Short films released by church organisation creates stir in Denmark
Northern Europe
Newly released videos on the Danish Folk Church are causing controversy among some church leaders.
Created by the Grundtvigsk Forum and the Vesterbro Parish, the films are intended to explain the Danish “folk church” to those intending to live or visit the country. The three videos last around a minute and a half and have been translated into Farsi, Arabic, English, and Danish. David Varming Winslow, a migrant priest who works in Køge says that he critical of the videos’ messages and themes.
“My immediate reaction is that the videos tell more about what Grundtvigsk Forum thinks and wants to convey, rather than starting from meeting migrants and recognising the horizon of understanding they bring," he said to the Danish publication, Kristeligt Dagblad.
Encouraging
Another immigrant priest, Niels Nymann Eriksen who is a priest in the Apostolic Church and at Vesterbro in Copenhagen, says that rather than encouraging conversation, the videos may make people angry or cause them to simply shrug their shoulders. Eriksen’s church, Folkkirksen in Vesterbro, has promoted the videos on their Facebook page.
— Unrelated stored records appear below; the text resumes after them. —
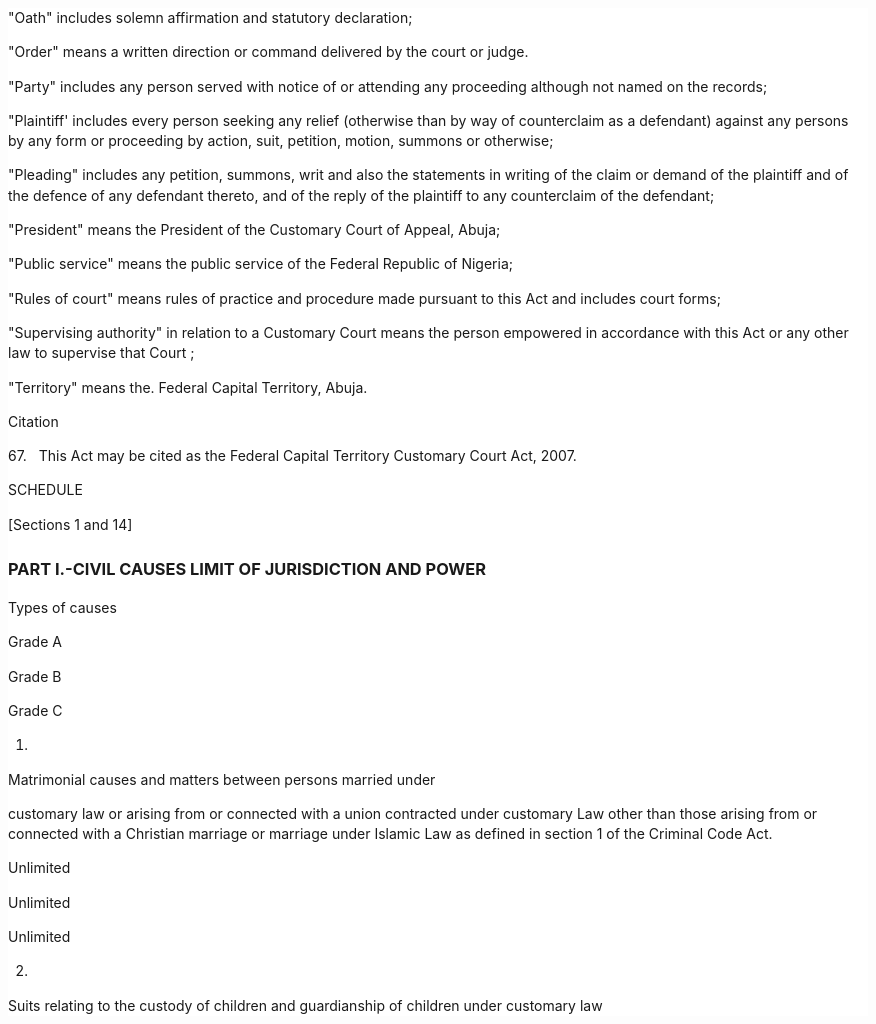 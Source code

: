 "Oath" includes solemn affirmation and statutory declaration;

"Order" means a written direction or command delivered by the court or judge.

"Party" includes any person served with notice of or attending any proceeding although not named on the records;

"Plaintiff' includes every person seeking any relief (otherwise than by way of counterclaim as a defendant) against any persons by any form or proceeding by action, suit, petition, motion, summons or otherwise;

"Pleading" includes any petition, summons, writ and also the statements in writing of the claim or demand of the plaintiff and of the defence of any defendant thereto, and of the reply of the plaintiff to any counterclaim of the defendant;

"President" means the President of the Customary Court of Appeal, Abuja;

"Public service" means the public service of the Federal Republic of Nigeria;

"Rules of court" means rules of practice and procedure made pursuant to this Act and includes court forms;

"Supervising authority" in relation to a Customary Court means the person empowered in accordance with this Act or any other law to supervise that Court ;

"Territory" means the. Federal Capital Territory, Abuja.

Citation

67.   This Act may be cited as the Federal Capital Territory Customary Court Act, 2007.

SCHEDULE

[Sections 1 and 14]

### PART I.-CIVIL CAUSES LIMIT OF JURISDICTION AND POWER

Types of causes

Grade A

Grade B

Grade C

1.

Matrimonial causes and matters between persons married under

customary law or arising from or connected with a union contracted under customary Law other than those arising from or connected with a Christian marriage or marriage under Islamic Law as defined in section 1 of the Criminal Code Act.

Unlimited

Unlimited

Unlimited

2.

Suits relating to the custody of children and guardianship of children under customary law
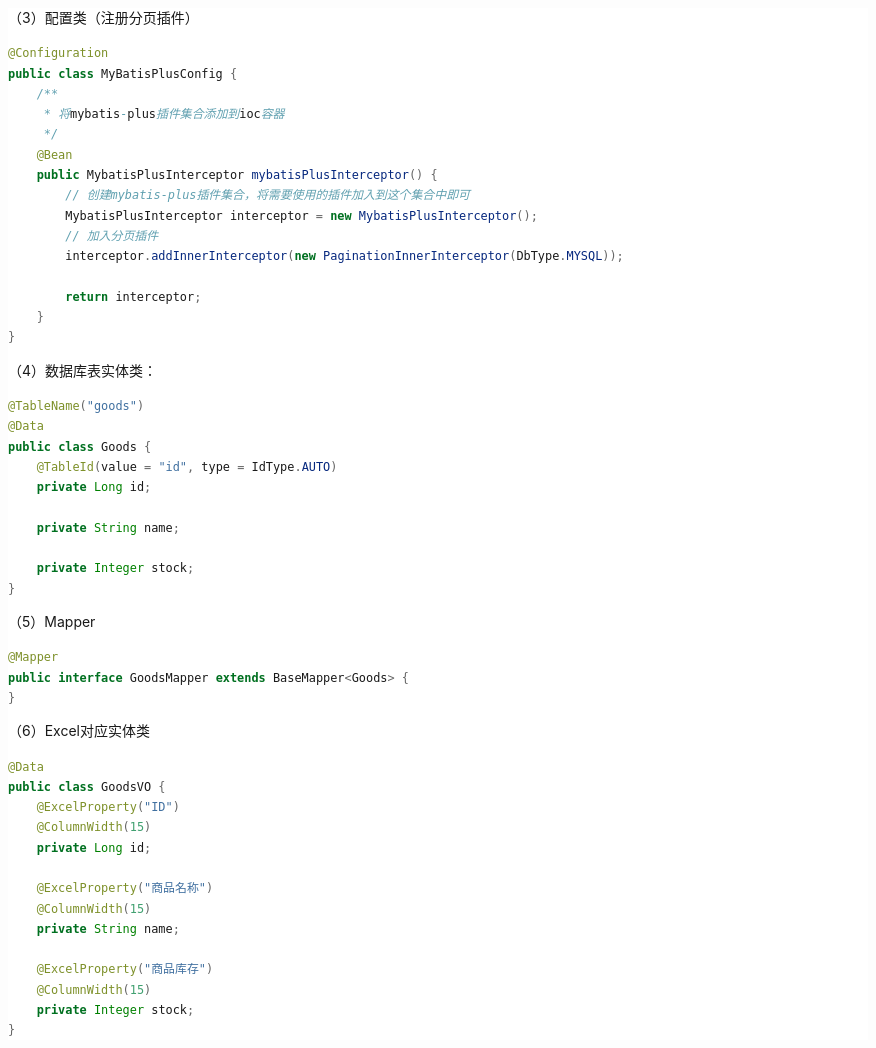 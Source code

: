 （3）配置类（注册分页插件）

```java
@Configuration
public class MyBatisPlusConfig {
    /**
     * 将mybatis-plus插件集合添加到ioc容器
     */
    @Bean
    public MybatisPlusInterceptor mybatisPlusInterceptor() {
        // 创建mybatis-plus插件集合，将需要使用的插件加入到这个集合中即可
        MybatisPlusInterceptor interceptor = new MybatisPlusInterceptor();
        // 加入分页插件
        interceptor.addInnerInterceptor(new PaginationInnerInterceptor(DbType.MYSQL));

        return interceptor;
    }
}
```

（4）数据库表实体类：

```java
@TableName("goods")
@Data
public class Goods {
    @TableId(value = "id", type = IdType.AUTO)
    private Long id;

    private String name;

    private Integer stock;
}
```

（5）Mapper

```java
@Mapper
public interface GoodsMapper extends BaseMapper<Goods> {
}
```

（6）Excel对应实体类

```java
@Data
public class GoodsVO {
    @ExcelProperty("ID")
    @ColumnWidth(15)
    private Long id;

    @ExcelProperty("商品名称")
    @ColumnWidth(15)
    private String name;

    @ExcelProperty("商品库存")
    @ColumnWidth(15)
    private Integer stock;
}
```
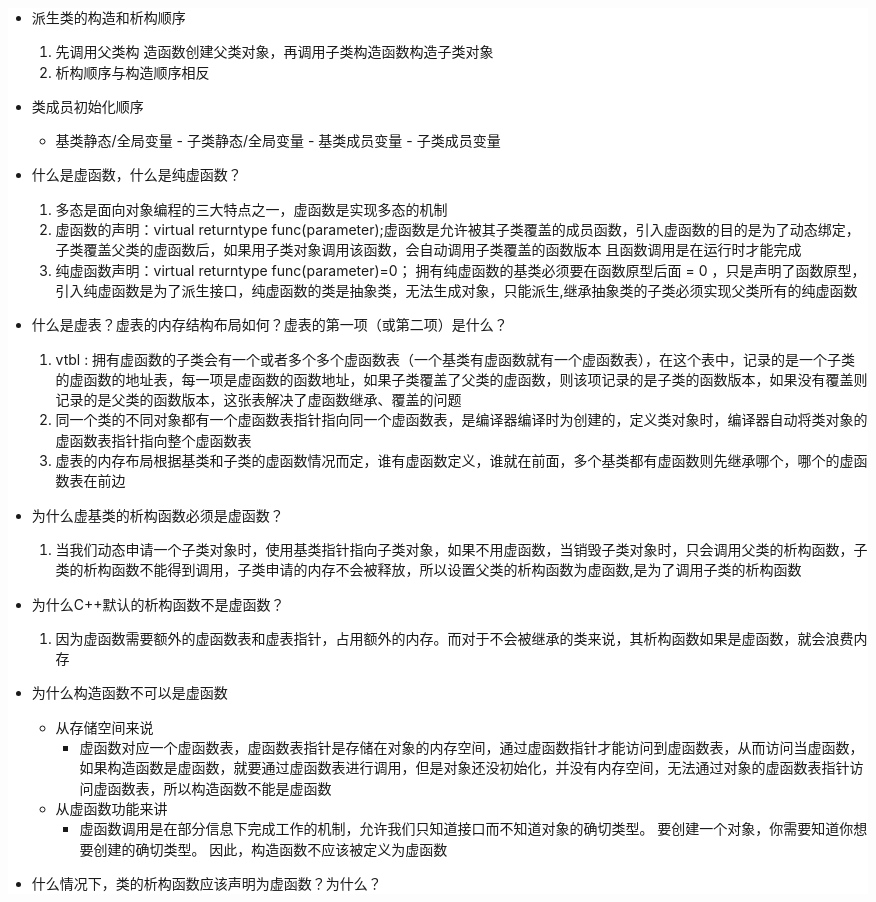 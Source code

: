 * 派生类的构造和析构顺序
    1. 先调用父类构 造函数创建父类对象，再调用子类构造函数构造子类对象
    2. 析构顺序与构造顺序相反

* 类成员初始化顺序
  * 基类静态/全局变量 - 子类静态/全局变量 - 基类成员变量 - 子类成员变量

* 什么是虚函数，什么是纯虚函数？
    1. 多态是面向对象编程的三大特点之一，虚函数是实现多态的机制
    2. 虚函数的声明：virtual returntype func(parameter);虚函数是允许被其子类覆盖的成员函数，引入虚函数的目的是为了动态绑定，子类覆盖父类的虚函数后，如果用子类对象调用该函数，会自动调用子类覆盖的函数版本 且函数调用是在运行时才能完成
    3. 纯虚函数声明：virtual returntype func(parameter)=0； 拥有纯虚函数的基类必须要在函数原型后面 = 0 ，只是声明了函数原型，引入纯虚函数是为了派生接口，纯虚函数的类是抽象类，无法生成对象，只能派生,继承抽象类的子类必须实现父类所有的纯虚函数

* 什么是虚表？虚表的内存结构布局如何？虚表的第一项（或第二项）是什么？
    1. vtbl : 拥有虚函数的子类会有一个或者多个多个虚函数表（一个基类有虚函数就有一个虚函数表），在这个表中，记录的是一个子类的虚函数的地址表，每一项是虚函数的函数地址，如果子类覆盖了父类的虚函数，则该项记录的是子类的函数版本，如果没有覆盖则记录的是父类的函数版本，这张表解决了虚函数继承、覆盖的问题
    2. 同一个类的不同对象都有一个虚函数表指针指向同一个虚函数表，是编译器编译时为创建的，定义类对象时，编译器自动将类对象的虚函数表指针指向整个虚函数表
    3. 虚表的内存布局根据基类和子类的虚函数情况而定，谁有虚函数定义，谁就在前面，多个基类都有虚函数则先继承哪个，哪个的虚函数表在前边

* 为什么虚基类的析构函数必须是虚函数？
    1. 当我们动态申请一个子类对象时，使用基类指针指向子类对象，如果不用虚函数，当销毁子类对象时，只会调用父类的析构函数，子类的析构函数不能得到调用，子类申请的内存不会被释放，所以设置父类的析构函数为虚函数,是为了调用子类的析构函数

* 为什么C++默认的析构函数不是虚函数？
    1. 因为虚函数需要额外的虚函数表和虚表指针，占用额外的内存。而对于不会被继承的类来说，其析构函数如果是虚函数，就会浪费内存

* 为什么构造函数不可以是虚函数
  * 从存储空间来说
    * 虚函数对应一个虚函数表，虚函数表指针是存储在对象的内存空间，通过虚函数指针才能访问到虚函数表，从而访问当虚函数，如果构造函数是虚函数，就要通过虚函数表进行调用，但是对象还没初始化，并没有内存空间，无法通过对象的虚函数表指针访问虚函数表，所以构造函数不能是虚函数
  * 从虚函数功能来讲
    * 虚函数调用是在部分信息下完成工作的机制，允许我们只知道接口而不知道对象的确切类型。 要创建一个对象，你需要知道你想要创建的确切类型。 因此，构造函数不应该被定义为虚函数

* 什么情况下，类的析构函数应该声明为虚函数？为什么？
“I am afraid that many Christians who are looking for a spiritual home will not find the folk church particularly attractive after watching the videos,” he said.
Impression
Laura Bjørg Serup Petersen, who is currently writing a PhD thesis on migrants and the folk church, is concerned that migrants will get the wrong impression when it comes to church authority.
“The People's Church has a rather low moral authority. In denominations elsewhere in the world, perhaps especially in the Global South, there will be a higher moral authority for priests and also a higher expectation that priests must be able to live up to particular moral standards,” the Aarhus University student said.
The Folk church, Københavns Stift in Copenhagen has uploaded the Forum’s three videos in English on their website. The first video answers the question “Why don’t Danes go to church more often?” The video begins with the statement that at least three quarters of Danes identify themselves as Lutheran, but many never go to church. Rather, “many insist that their faith is an inner belief” and that “many more visit their church in the course of a week for concerts, talks and other events.” The second video deals with church leadership and asks, “Why is no one in charge of the Danish Church?” The narrator answers this by saying that there is no church synod in Denmark and that “no one can speak on behalf of the church.” However, he says that “the Bishops as a body can make recommendations.”
Authority
When it comes to marrying same-sex couples, a few may refuse to do this, but “most pastors are more than happy to.” The last video asks a more controversial question: “Why doesn’t the pastor care who you sleep with and what authority does the Bible have?” While historic pastor and poet, NFS Gruntvig left “an emphatic mark on the church, it is in particular due to him that most people do not accept the Bible as an authority,” the video says. While the Bible conveys “a belief in God’s love and truth, it was written by human beings.” Toward the end, the narrator says that there are “concerns” as to how one should live in when it comes marriage, divorce, and gender as well as “prescriptions” for having sex. According to the Danish Grundtvigian point of view, he says, “It is not important. It is of no interest of the church as to who people love. “Love is free and should be allowed to express itself freely.” This can include men loving men or whether lovers can have extramarital sex.
One-sided
Ingrid Ank, co-developer of the films and head of the Grundtvig Academy, says she does not think that the videos are “one-sided.”
“The critics are right in the sense that we have not brought in a lot of representatives from the entire spectrum of national churches and asked a larger group to agree. We have deliberately not done that, because then we would never agree on something like that preferably,” she said to Kristeligt Dagblad.